A 4-bit unsigned integer holds the value 1110 (14). You add 0011 (3). What does the hardware store as the result?
A0001 (1), because the carry-out is discarded when the result exceeds 4 bits
B1111 (15), which is the maximum 4-bit value
C0000 (0), because overflow sets the register to zero
D10001 (17), stored by automatically expanding to 5 bits
14 + 3 = 17 = 10001 in binary. Only the lower 4 bits (0001 = 1) are stored; the carry-out is simply discarded. The hardware does not raise an error or expand storage — detecting overflow is the programmer's responsibility via the carry flag.
Question 2 Multiple Choice
When computing 0111 + 0001 in 4-bit binary, how many carry operations are generated?
A0 — there are no carries because both numbers are small
B1 — only the rightmost column produces a carry
C3 — carries ripple through three consecutive columns
D4 — every column carries
Rightmost: 1+1=10, write 0, carry 1. Second: 1+0+carry=10, write 0, carry 1. Third: 1+0+carry=10, write 0, carry 1. Leftmost: 0+0+carry=1, no carry. Result: 1000 (8). Carries ripple through three columns — this chain is called carry propagation and directly determines how fast hardware adders operate.
Question 3 True / False
When a binary addition overflows a 4-bit register, the processor automatically raises a hardware error and halts execution.
TTrue
FFalse
Answer: False
Overflow does not halt execution. The hardware discards the carry-out bit and stores only the lower bits of the result. The processor may set a carry or overflow flag in a status register, but the programmer must explicitly check it.
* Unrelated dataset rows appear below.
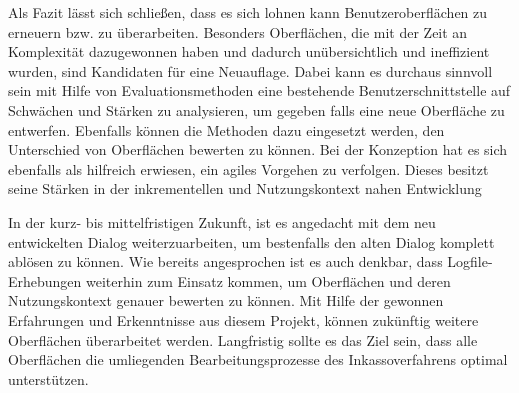 Als Fazit lässt sich schließen, dass es sich lohnen kann Benutzeroberflächen zu erneuern bzw. zu überarbeiten. Besonders Oberflächen, die mit der Zeit an Komplexität dazugewonnen haben und dadurch unübersichtlich und ineffizient wurden, sind Kandidaten für eine Neuauflage. Dabei kann es durchaus sinnvoll sein mit Hilfe von Evaluationsmethoden eine bestehende Benutzerschnittstelle auf Schwächen und Stärken zu analysieren, um gegeben falls eine neue Oberfläche zu entwerfen. Ebenfalls können die Methoden dazu eingesetzt werden, den Unterschied von Oberflächen bewerten zu können. Bei der Konzeption hat es sich ebenfalls als hilfreich erwiesen, ein agiles Vorgehen zu verfolgen. Dieses besitzt seine Stärken in der inkrementellen und  Nutzungskontext nahen Entwicklung 

In der kurz- bis mittelfristigen Zukunft, ist es angedacht mit dem neu entwickelten Dialog weiterzuarbeiten, um bestenfalls den alten Dialog komplett ablösen zu können. Wie bereits angesprochen ist es auch denkbar, dass Logfile-Erhebungen weiterhin zum Einsatz kommen, um Oberflächen und deren Nutzungskontext genauer bewerten zu können. Mit Hilfe der gewonnen Erfahrungen und Erkenntnisse aus diesem Projekt, können zukünftig weitere Oberflächen überarbeitet werden. Langfristig sollte es das Ziel sein, dass alle Oberflächen die umliegenden Bearbeitungsprozesse des Inkassoverfahrens optimal unterstützen.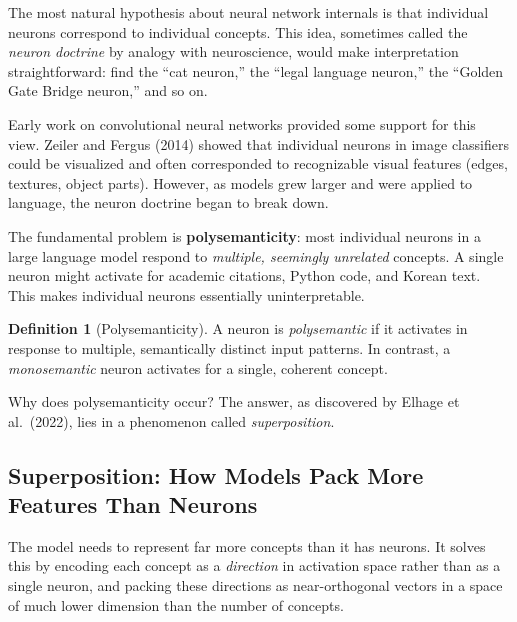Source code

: \documentclass[11pt, a4paper]{article}
\theoremstyle{definition}
\newtheorem{definition}{Definition}[section]
\theoremstyle{plain}
\begin{document}
The most natural hypothesis about neural network internals is that
individual neurons correspond to individual concepts.  This idea, sometimes
called the \emph{neuron doctrine} by analogy with neuroscience, would make
interpretation straightforward: find the ``cat neuron,'' the ``legal
language neuron,'' the ``Golden Gate Bridge neuron,'' and so on.

Early work on convolutional neural networks provided some support for this
view.  Zeiler and Fergus (2014) showed that individual neurons in image
classifiers could be visualized and often corresponded to recognizable
visual features (edges, textures, object parts).  However, as models grew
larger and were applied to language, the neuron doctrine began to break down.

The fundamental problem is \textbf{polysemanticity}: most individual
neurons in a large language model respond to \emph{multiple, seemingly
unrelated} concepts.  A single neuron might activate for academic
citations, Python code, and Korean text.  This makes individual neurons
essentially uninterpretable.

\begin{definition}[Polysemanticity]
A neuron is \emph{polysemantic} if it activates in response to multiple,
semantically distinct input patterns.  In contrast, a \emph{monosemantic}
neuron activates for a single, coherent concept.
\end{definition}

Why does polysemanticity occur?  The answer, as discovered by Elhage et
al.\ (2022), lies in a phenomenon called \emph{superposition}.

\subsection{Superposition: How Models Pack More Features Than Neurons}
\label{sec:superposition}

\begin{keyinsight}
The model needs to represent far more concepts than it has neurons.  It
solves this by encoding each concept as a \emph{direction} in activation
space rather than as a single neuron, and packing these directions as
near-orthogonal vectors in a space of much lower dimension than the
number of concepts.
\end{keyinsight}
\end{document}

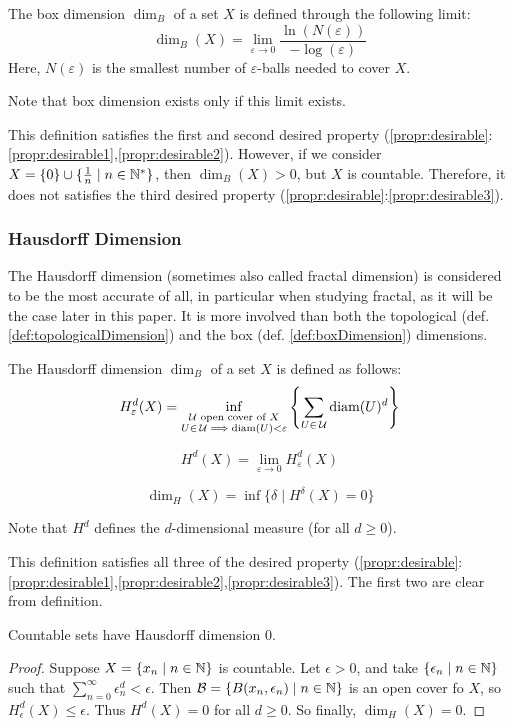 \begin{definition}\label{def:boxDimension}
	The box dimension $\dim_B$ of a set $X$ is defined through the following limit:
	$$
	\dim_B(X) = \lim_{\varepsilon \to 0} \frac{\ln(N(\varepsilon))}{-\log(\varepsilon)}
	$$
	Here, $N(\varepsilon)$ is the smallest number of $\varepsilon$-balls needed to cover $X$.
	
	Note that box dimension exists only if this limit exists.
\end{definition}

This definition satisfies the first and second desired property (\ref{propr:desirable}:\ref{propr:desirable1},\ref{propr:desirable2}).
However, if we consider $X = \{0\} \cup \{\frac{1}{n} \mid n \in \mathbb{N}^*\}$, then $\dim_B(X) > 0$, but $X$ is countable.
Therefore, it does not satisfies the third desired property (\ref{propr:desirable}:\ref{propr:desirable3}).

\subsubsection{Hausdorff Dimension}
The Hausdorff dimension (sometimes also called fractal dimension) is considered to be the most accurate of all, in particular when studying fractal, as it will be the case later in this paper.
It is more involved than both the topological (def. \ref{def:topologicalDimension}) and the box (def. \ref{def:boxDimension}) dimensions.

\begin{definition}\label{def:HausdorffDimension}
	The Hausdorff dimension $\dim_B$ of a set $X$ is defined as follows:
	$$
	H_{\varepsilon}^d(X) = 
	\inf_{\substack{\mathcal{U} \text{ open cover of } X\\
			U \in \, \mathcal{U} \implies \text{diam}(U) < \varepsilon}}
		\left\lbrace \sum_{U \in \, \mathcal{U}} \text{diam}(U)^d \right\rbrace
	$$
	
	$$
	H^d(X) = \lim_{\varepsilon \to 0} H_{\varepsilon}^d(X)
	$$
	
	$$
	\dim_H(X) = \inf \{ \delta \mid H^{\delta}(X) = 0 \}
	$$
	
	Note that $H^d$ defines the $d$-dimensional measure (for all $d \geq 0$).
\end{definition}

This definition satisfies all three of the desired property (\ref{propr:desirable}:\ref{propr:desirable1},\ref{propr:desirable2},\ref{propr:desirable3}).
The first two are clear from definition.
\begin{property}
	Countable sets have Hausdorff dimension 0.
\end{property}
\begin{proof}
	Suppose $X = \{ x_n \mid n \in \mathbb{N} \}$ is countable.
	Let $\epsilon > 0$, and take $\{ \epsilon_n \mid n \in \mathbb{N} \}$ such that $\sum_{n=0}^{\infty} \epsilon_n^d < \epsilon$.
	Then $\mathcal{B} = \{ B(x_n,\epsilon_n) \mid n \in \mathbb{N} \}$ is an open cover fo $X$, so $H_{\epsilon}^d(X) \leq \epsilon$.
	Thus $H^d(X) = 0$ for all $d \geq 0$.
	So finally, $\dim_H(X) = 0$.
\end{proof}

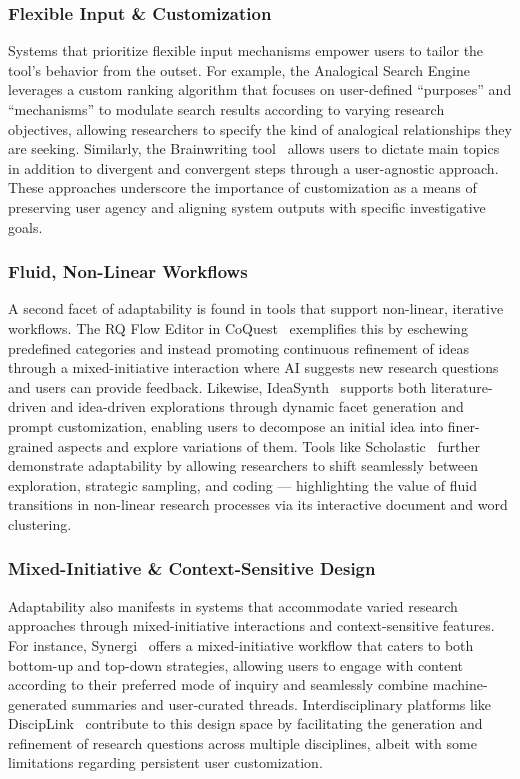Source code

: \subsubsection{Flexible Input \& Customization} Systems that prioritize flexible input mechanisms empower users to tailor the tool’s behavior from the outset. For example, the Analogical Search Engine~\cite{AnalogicalSearchEngine} leverages a custom ranking algorithm that focuses on user-defined “purposes” and “mechanisms” to modulate search results according to varying research objectives, allowing researchers to specify the kind of analogical relationships they are seeking. Similarly, the Brainwriting tool~\cite{brainwriting} allows users to dictate main topics in addition to divergent and convergent steps through a user-agnostic approach. These approaches underscore the importance of customization as a means of preserving user agency and aligning system outputs with specific investigative goals.

\subsubsection{Fluid, Non-Linear Workflows} A second facet of adaptability is found in tools that support non-linear, iterative workflows. The RQ Flow Editor in CoQuest~\cite{CoQuest} exemplifies this by eschewing predefined categories and instead promoting continuous refinement of ideas through a mixed-initiative interaction where AI suggests new research questions and users can provide feedback. Likewise, IdeaSynth~\cite{IdeaSynth} supports both literature-driven and idea-driven explorations through dynamic facet generation and prompt customization, enabling users to decompose an initial idea into finer-grained aspects and explore variations of them. Tools like Scholastic~\cite{scholastic} further demonstrate adaptability by allowing researchers to shift seamlessly between exploration, strategic sampling, and coding — highlighting the value of fluid transitions in non-linear research processes via its interactive document and word clustering.

\subsubsection{Mixed-Initiative \& Context-Sensitive Design} 
Adaptability also manifests in systems that accommodate varied research approaches through mixed-initiative interactions and context-sensitive features. For instance, Synergi~\cite{synergi} offers a mixed-initiative workflow that caters to both bottom-up and top-down strategies, allowing users to engage with content according to their preferred mode of inquiry and seamlessly combine machine-generated summaries and user-curated threads. Interdisciplinary platforms like DiscipLink~\cite{disciplink} contribute to this design space by facilitating the generation and refinement of research questions across multiple disciplines, albeit with some limitations regarding persistent user customization.

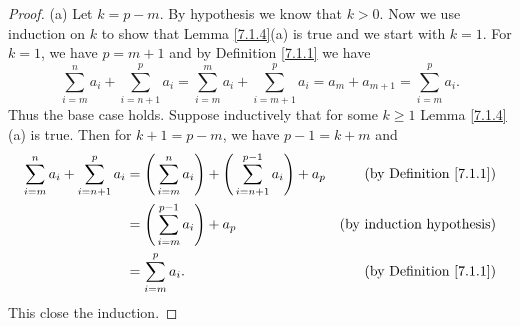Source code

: \begin{proof}{(a)}
    Let \(k = p - m\).
    By hypothesis we know that \(k > 0\).
    Now we use induction on \(k\) to show that Lemma \ref{7.1.4}(a) is true and we start with \(k = 1\).
    For \(k = 1\), we have \(p = m + 1\) and by Definition \ref{7.1.1} we have
    \[
        \sum_{i = m}^n a_i + \sum_{i = n + 1}^p a_i = \sum_{i = m}^m a_i + \sum_{i = m + 1}^p a_i = a_m + a_{m + 1} = \sum_{i = m}^p a_i.
    \]
    Thus the base case holds.
    Suppose inductively that for some \(k \geq 1\) Lemma \ref{7.1.4}(a) is true.
    Then for \(k + 1 = p - m\), we have \(p - 1 = k + m\) and
    \begin{align*}
        \sum_{i = m}^n a_i + \sum_{i = n + 1}^p a_i & = \Bigg(\sum_{i = m}^n a_i\Bigg) + \Bigg(\sum_{i = n + 1}^{p - 1} a_i\Bigg) + a_p & \text{(by Definition \ref{7.1.1})} \\
                                                    & = \Bigg(\sum_{i = m}^{p - 1} a_i\Bigg) + a_p                                      & \text{(by induction hypothesis)}   \\
                                                    & = \sum_{i = m}^p a_i.                                                             & \text{(by Definition \ref{7.1.1})}
    \end{align*}
    This close the induction.
\end{proof}

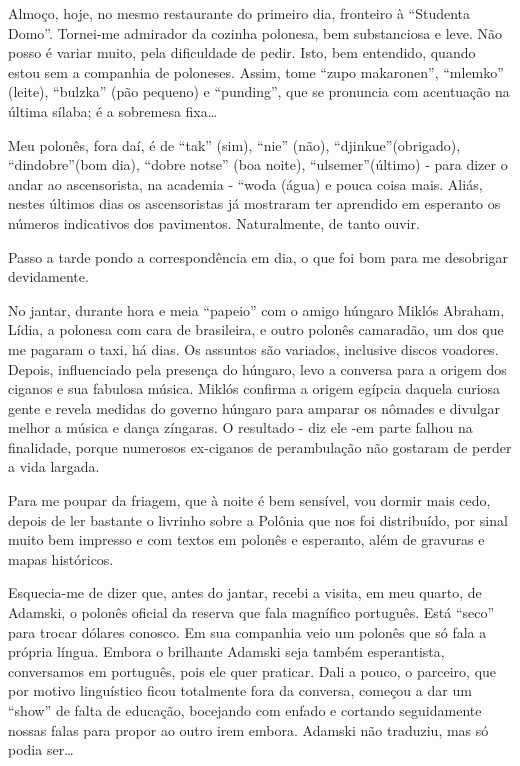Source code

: Almoço, hoje, no mesmo restaurante do primeiro dia, fronteiro à “Studenta Domo”. Tornei-me admirador da cozinha polonesa, bem substanciosa e leve. Não posso é variar muito, pela dificuldade de pedir. Isto, bem entendido, quando estou sem a companhia de poloneses. Assim, tome “zupo makaronen”, “mlemko” (leite), “bulzka” (pão pequeno) e “punding”, que se pronuncia com acentuação na última sílaba; é a sobremesa fixa\ldots

Meu polonês, fora daí, é de “tak” (sim), “nie” (não), “djinkue”(obrigado), “dindobre”(bom dia), “dobre notse” (boa noite), “ulsemer”(último) - para dizer o andar ao ascensorista, na academia - “woda (água) e pouca coisa mais. Aliás, nestes últimos dias os ascensoristas já mostraram ter aprendido em esperanto os números indicativos dos pavimentos. Naturalmente, de tanto ouvir.

Passo a tarde pondo a correspondência em dia, o que foi bom para me desobrigar devidamente.

No jantar, durante hora e meia “papeio” com o amigo húngaro Miklós Abraham, Lídia, a polonesa com cara de brasileira, e outro polonês camaradão, um dos que me pagaram o taxi, há dias. Os assuntos são variados, inclusive discos voadores. Depois, influenciado pela presença do húngaro, levo a conversa para a origem dos ciganos e sua fabulosa música. Miklós confirma a origem egípcia daquela curiosa gente e revela medidas do governo húngaro para amparar os nômades e divulgar melhor a música e dança zíngaras. O resultado - diz ele -em parte falhou na finalidade, porque numerosos ex-ciganos de perambulação não gostaram de perder a vida largada.

Para me poupar da friagem, que à noite é bem sensível, vou dormir mais cedo, depois de ler bastante o livrinho sobre a Polônia que nos foi distribuído, por sinal muito bem impresso e com textos em polonês e esperanto, além de gravuras e mapas históricos.

Esquecia-me de dizer que, antes do jantar, recebi a visita, em meu quarto, de Adamski, o polonês oficial da reserva que fala magnífico português. Está “seco” para trocar dólares conosco. Em sua companhia veio um polonês que só fala a própria língua. Embora o brilhante Adamski seja também esperantista, conversamos em português, pois ele quer praticar. Dali a pouco, o parceiro, que por motivo linguístico ficou totalmente fora da conversa, começou a dar um “show” de falta de educação, bocejando com enfado e cortando seguidamente nossas falas para propor ao outro irem embora. Adamski não traduziu, mas só podia ser\ldots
Undetected overflow is a real source of bugs in systems programming.
Question 4 True / False
In binary addition, a carry is generated whenever the sum of bits in a column — including any incoming carry — equals or exceeds 2.
TTrue
FFalse
Answer: True
This is the binary analog of carrying in decimal, where you carry when a column sum reaches 10. Since binary digits max at 1, any column total of 2 or more generates a carry of 1 into the next more-significant position.
Question 5 Short Answer
Why do hardware designers prefer to implement subtraction as addition with a negated operand, rather than building a separate subtraction circuit?
Think about your answer, then reveal below.
Model answer: Because a single adder circuit can handle both operations. In two's complement, negation is cheap — just flip all bits and add 1. This means the same adder handles subtraction at almost no extra hardware cost, keeping circuit complexity low.
Building two separate circuits would roughly double arithmetic hardware complexity. Two's complement makes negation so inexpensive that the subtraction path is just: negate the second operand, then add. This is why two's complement representation was adopted universally — the hardware savings are significant.